This week, Chris Sullivan gets two surprise treats in the form of Richard Ayoade's excellent coming-of-age comedy/drama, Submarine, and Ben Affleck's great crime caper, The Town...
This evening, I slipped off to catch Submarine, the quite excellent debut feature from writer/director/actor Richard Ayoade who, among other things, has appeared in The Mighty Boosh and The IT Crowd. Also a notable director of pop promos, he has helmed music videos for The Arctic Monkeys, the Yeah Yeah Yeahs, Super Furry Animals, Kasabian, the Last Shadow Puppets and Vampire Weekend to great effect.
Based on Swansea-born Joe Dunthorne’s 2008 novel, the film follows and is narrated by Oliver Tate (superbly played by Craig Roberts), a 15-year-old growing up in Wales who believes himself to be a literary genius but is in fact an awkward dork who reads dictionaries, Catcher In The Rye and Nietzsche (is there anyone over 18 who reads Nietzsche?), is regularly bullied and wears a duffle coat. To add to his woes, dad Lloyd (a great performance from Noah Taylor) is a 100-pound, bearded, manic-depressive marine biologist, while his neurotic and twee mum (brilliantly rendered by Sally Hawkins) looks like a suspect out of Midsomer Murders.
"Oliver tries to sabotage the affair by breaking into Graham’s home and pissing on his duvet."
The plot revolves around our hero's attempts to shag his rather cool - yet twisted - girlfriend, Jordana (Yasmin Paige), while Oliver’s mum is having an affair with her ex, Graham (Paddy Considine in fine fetter) a leather-trousered life guru who has just moved in next door. Consequently, his dad turns to drinking Lemsip from a dirty cup and Oliver tries to sabotage the affair by breaking into Graham’s home and pissing on his duvet before setting it on fire.

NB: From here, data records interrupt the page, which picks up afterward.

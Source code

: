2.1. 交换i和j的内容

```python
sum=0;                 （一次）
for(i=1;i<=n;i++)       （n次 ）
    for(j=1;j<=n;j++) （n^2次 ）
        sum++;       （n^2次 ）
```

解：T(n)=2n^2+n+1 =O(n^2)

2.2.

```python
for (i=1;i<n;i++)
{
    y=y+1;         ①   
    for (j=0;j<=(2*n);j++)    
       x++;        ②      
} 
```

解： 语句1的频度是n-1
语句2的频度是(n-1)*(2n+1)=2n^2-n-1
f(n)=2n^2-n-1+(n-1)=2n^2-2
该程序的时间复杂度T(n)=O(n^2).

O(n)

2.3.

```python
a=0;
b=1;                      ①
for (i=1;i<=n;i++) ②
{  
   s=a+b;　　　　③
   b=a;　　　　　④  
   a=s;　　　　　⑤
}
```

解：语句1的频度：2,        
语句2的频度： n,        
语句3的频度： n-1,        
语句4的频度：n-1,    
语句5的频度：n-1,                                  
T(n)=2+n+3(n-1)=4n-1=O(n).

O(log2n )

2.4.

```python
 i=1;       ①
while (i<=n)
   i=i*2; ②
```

At times downright hilarious and always insightful, the film hits the nail on the head from start to finish, is genuinely inventive without being flash and features brilliant performances throughout. Some have compared the film to Wes Anderson’s Rushmore but Ayoade's film is far funnier, better scripted and a less self-conscious - all in all, it’s an extremely impressive debut.
As for new releases on DVD, I highly recommend The Town, Ben Affleck's great adaptation of Chuck Hogan’s novel Prince Of Thieves and a very fine follow up to his cracking debut, Gone Baby Gone.
The Town refers to Charlestown, a tough, predominantly Irish Boston neighbourhood that, as the opening credits reveal, has spawned more bank robbers and car thieves than any place on Earth. Indeed, failed ice hockey player Doug MacRay (Affleck) is the brains behind such a crew of brigands who specialise in armoured car and bank heists while the excellent Jeremy Renner (The Hurt Locker) plays his psychopathic, coke-fuelled nutbag chum James Coughlin.
The film opens with the gang robbing a bank and kidnapping the manager Claire Keesey (Rebecca Hall), leaving the FBI - led by Agent Frawley (Mad Men’s Jon Hamm) - without a clue. Consequently, MacRay stalks Keesey in order to ascertain whether she can finger the gang and he slowly falls for her, while James gets more trigger happy and Frawley closes in.
In short, this is a stunning film featuring a great cast (including real-life former Boston cons and cops alongside the likes of the late great Pete Posthlewaite, Chris Cooper and Blake Lively), a superb score from Harry Gregson-Williams and cracking cinematography from Robert Elswit. Rather exhausted, I popped it into the DVD player at 1am thinking I'd have a quick look and was still there at the closing credits two hours later - high praise indeed!